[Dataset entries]
▶
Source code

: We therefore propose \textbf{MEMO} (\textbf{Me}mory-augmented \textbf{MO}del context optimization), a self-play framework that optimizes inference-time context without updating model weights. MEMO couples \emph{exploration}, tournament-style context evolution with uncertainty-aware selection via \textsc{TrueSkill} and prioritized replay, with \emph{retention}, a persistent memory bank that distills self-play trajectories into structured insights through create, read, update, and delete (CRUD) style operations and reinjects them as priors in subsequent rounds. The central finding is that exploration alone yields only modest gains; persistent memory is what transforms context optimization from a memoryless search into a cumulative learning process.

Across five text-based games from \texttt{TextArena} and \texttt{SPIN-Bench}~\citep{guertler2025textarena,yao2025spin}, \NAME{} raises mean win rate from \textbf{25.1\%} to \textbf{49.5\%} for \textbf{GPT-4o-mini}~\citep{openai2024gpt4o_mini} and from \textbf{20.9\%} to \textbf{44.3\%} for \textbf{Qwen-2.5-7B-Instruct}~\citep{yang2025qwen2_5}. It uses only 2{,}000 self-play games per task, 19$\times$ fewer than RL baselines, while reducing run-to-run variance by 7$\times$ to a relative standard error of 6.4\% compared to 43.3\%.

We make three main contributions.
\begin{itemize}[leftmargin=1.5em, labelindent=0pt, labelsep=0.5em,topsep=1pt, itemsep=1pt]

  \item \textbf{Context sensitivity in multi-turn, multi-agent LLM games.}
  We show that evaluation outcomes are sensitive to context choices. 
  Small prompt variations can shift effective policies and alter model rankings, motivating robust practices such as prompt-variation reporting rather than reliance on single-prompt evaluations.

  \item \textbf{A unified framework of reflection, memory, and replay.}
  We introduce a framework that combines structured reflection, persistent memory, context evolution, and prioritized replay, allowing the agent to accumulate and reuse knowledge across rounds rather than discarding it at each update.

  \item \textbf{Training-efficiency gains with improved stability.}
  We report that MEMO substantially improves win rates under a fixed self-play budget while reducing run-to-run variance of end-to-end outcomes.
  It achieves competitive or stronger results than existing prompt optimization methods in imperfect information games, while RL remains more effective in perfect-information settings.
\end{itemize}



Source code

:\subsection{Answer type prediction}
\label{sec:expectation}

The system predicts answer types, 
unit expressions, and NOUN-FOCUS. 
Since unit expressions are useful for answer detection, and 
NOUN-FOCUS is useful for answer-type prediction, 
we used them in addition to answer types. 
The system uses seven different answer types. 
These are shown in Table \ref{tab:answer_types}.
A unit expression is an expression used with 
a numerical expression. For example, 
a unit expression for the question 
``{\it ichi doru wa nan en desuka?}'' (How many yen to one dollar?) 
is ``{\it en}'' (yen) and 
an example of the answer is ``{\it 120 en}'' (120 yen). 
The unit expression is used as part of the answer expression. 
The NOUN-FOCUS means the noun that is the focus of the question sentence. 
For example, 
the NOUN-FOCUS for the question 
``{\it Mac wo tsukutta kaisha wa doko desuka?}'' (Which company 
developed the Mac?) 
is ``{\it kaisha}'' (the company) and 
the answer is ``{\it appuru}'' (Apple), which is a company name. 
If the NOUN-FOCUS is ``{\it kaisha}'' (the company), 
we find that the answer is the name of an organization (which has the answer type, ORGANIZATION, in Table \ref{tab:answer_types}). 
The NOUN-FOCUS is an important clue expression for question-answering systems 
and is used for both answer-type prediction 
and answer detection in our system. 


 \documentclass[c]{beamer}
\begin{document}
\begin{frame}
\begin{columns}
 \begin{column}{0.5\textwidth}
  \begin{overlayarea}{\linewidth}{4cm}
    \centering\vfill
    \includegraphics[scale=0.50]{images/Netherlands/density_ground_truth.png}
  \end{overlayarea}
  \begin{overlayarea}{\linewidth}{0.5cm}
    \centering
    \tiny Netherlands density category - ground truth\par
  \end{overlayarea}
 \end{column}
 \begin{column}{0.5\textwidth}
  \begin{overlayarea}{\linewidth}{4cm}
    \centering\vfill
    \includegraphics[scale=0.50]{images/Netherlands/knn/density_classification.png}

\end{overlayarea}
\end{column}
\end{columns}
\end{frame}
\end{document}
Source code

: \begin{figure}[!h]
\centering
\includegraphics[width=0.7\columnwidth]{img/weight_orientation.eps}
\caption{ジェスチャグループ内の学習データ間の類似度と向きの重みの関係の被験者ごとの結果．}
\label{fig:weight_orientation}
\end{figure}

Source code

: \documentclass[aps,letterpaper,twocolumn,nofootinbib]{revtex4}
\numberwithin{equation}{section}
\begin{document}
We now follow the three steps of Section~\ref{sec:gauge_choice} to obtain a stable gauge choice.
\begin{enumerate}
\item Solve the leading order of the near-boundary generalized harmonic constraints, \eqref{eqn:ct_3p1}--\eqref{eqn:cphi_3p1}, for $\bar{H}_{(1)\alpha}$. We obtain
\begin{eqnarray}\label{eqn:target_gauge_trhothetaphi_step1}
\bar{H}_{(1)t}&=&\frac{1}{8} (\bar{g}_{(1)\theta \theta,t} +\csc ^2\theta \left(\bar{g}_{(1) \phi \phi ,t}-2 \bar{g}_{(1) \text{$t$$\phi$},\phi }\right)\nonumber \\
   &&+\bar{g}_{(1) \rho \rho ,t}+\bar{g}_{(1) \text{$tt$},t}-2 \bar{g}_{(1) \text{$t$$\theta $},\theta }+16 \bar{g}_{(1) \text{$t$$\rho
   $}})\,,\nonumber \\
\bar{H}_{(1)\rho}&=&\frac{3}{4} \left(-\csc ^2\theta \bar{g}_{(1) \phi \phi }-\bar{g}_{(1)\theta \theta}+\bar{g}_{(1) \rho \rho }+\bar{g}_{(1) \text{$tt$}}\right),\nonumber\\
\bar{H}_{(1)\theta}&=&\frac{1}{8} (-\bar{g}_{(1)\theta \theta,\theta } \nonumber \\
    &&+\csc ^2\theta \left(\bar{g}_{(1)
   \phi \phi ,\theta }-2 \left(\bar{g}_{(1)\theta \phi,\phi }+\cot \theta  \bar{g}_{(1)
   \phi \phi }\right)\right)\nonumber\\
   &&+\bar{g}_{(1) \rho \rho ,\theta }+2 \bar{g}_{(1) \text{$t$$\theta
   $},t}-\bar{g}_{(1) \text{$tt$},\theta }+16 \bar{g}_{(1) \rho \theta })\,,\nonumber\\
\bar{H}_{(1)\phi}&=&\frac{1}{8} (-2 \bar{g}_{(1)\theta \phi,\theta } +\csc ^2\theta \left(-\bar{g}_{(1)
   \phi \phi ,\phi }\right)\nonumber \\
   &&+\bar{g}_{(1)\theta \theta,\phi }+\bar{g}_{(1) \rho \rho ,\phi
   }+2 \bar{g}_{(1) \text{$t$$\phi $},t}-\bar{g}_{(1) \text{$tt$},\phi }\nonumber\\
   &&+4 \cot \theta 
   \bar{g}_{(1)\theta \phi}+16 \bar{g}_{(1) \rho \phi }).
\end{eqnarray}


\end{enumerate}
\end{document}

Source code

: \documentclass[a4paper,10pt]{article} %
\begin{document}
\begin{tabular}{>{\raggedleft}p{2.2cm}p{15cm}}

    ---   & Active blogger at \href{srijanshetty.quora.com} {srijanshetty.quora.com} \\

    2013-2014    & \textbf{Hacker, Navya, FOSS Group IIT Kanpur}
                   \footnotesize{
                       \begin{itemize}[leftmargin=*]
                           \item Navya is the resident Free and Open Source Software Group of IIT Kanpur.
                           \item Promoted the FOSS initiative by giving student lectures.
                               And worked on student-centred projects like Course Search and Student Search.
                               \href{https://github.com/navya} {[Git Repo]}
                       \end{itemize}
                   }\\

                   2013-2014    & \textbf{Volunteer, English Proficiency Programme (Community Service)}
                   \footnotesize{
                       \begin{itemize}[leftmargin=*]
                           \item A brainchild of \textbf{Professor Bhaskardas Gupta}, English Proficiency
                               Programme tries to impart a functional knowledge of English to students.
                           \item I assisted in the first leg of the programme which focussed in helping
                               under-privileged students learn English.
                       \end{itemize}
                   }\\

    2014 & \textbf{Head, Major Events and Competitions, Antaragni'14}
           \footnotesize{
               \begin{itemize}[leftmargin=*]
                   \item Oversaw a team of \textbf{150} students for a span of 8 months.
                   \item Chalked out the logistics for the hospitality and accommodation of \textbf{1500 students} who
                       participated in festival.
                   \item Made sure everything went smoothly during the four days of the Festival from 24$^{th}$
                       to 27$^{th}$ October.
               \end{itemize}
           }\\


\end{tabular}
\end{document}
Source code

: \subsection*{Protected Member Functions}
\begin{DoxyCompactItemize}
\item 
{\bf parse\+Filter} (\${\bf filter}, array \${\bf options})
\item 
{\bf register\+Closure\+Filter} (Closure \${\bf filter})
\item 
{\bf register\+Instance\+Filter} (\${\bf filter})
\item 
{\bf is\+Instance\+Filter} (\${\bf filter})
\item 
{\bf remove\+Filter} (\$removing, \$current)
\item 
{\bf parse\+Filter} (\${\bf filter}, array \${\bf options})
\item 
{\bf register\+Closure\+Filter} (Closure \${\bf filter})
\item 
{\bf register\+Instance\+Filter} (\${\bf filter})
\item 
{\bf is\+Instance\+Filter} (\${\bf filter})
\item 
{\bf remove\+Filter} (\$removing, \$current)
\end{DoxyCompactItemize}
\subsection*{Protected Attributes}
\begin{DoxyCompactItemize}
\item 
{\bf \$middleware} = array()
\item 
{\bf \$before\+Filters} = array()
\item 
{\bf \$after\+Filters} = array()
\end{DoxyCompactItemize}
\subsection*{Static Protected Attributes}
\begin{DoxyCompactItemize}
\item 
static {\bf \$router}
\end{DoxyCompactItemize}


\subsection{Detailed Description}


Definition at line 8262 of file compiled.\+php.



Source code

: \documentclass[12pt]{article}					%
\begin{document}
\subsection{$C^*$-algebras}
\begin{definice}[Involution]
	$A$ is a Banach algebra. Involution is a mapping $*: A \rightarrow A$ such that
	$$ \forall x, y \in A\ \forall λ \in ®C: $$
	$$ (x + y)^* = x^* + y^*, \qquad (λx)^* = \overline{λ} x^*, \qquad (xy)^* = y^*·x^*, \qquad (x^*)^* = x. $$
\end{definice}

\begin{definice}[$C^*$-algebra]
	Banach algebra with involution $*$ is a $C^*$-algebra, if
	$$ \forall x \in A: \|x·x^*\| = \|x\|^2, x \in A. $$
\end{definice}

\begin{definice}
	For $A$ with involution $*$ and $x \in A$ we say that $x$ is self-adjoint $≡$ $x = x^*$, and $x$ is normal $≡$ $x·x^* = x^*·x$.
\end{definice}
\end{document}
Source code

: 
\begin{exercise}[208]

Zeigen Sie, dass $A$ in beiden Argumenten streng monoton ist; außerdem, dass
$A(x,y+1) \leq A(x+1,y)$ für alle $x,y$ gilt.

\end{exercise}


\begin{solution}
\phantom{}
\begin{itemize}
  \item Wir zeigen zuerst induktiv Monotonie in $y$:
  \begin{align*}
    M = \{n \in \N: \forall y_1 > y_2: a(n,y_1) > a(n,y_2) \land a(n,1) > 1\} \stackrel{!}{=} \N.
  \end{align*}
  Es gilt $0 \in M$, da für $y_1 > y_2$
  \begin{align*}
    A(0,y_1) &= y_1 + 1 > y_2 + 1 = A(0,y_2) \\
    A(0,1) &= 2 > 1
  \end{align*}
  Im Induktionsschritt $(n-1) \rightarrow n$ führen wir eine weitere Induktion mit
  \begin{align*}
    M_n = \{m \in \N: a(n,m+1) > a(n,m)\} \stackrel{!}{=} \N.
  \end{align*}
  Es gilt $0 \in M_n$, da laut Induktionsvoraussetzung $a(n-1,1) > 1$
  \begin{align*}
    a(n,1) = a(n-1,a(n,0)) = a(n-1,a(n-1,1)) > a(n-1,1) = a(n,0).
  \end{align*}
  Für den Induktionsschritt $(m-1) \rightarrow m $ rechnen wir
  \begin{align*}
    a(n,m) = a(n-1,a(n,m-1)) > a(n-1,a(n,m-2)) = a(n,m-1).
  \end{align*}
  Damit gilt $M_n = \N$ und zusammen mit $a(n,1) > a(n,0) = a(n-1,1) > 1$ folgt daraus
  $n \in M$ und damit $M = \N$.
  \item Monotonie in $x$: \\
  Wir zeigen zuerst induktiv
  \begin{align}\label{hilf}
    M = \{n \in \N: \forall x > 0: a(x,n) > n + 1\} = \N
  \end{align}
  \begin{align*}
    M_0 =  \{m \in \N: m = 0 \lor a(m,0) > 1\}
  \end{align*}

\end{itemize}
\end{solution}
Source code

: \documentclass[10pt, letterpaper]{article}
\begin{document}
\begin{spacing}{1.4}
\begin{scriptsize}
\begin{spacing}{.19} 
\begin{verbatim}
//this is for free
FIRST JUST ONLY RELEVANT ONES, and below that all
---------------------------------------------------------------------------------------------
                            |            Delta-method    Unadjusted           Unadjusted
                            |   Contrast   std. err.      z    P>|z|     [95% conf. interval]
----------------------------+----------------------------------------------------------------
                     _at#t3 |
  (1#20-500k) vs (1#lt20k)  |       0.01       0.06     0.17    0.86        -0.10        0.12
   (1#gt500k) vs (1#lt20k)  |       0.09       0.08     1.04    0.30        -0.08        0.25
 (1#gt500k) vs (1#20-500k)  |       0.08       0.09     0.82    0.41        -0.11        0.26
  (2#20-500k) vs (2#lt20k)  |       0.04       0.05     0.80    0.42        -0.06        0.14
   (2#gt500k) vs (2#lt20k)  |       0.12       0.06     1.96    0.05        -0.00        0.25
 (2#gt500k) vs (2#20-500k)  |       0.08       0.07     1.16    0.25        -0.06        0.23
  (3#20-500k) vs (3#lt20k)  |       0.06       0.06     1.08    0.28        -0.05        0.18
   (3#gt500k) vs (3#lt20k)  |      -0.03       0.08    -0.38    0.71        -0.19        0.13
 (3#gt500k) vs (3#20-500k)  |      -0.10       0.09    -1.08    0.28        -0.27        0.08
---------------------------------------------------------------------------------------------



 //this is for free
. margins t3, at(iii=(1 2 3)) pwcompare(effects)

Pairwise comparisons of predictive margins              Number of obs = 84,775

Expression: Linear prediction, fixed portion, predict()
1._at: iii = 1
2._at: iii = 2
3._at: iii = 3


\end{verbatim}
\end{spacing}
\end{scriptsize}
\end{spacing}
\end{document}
◀
Return, word for word, every line from the line with "Pairwise comparisons of" to the final line of the data.

| Written reply |
Pairwise comparisons of predictive margins              Number of obs = 84,775

Expression: Linear prediction, fixed portion, predict()
1._at: iii = 1
2._at: iii = 2
3._at: iii = 3


\end{verbatim}
\end{spacing}
\end{scriptsize}
\end{spacing}
\end{document}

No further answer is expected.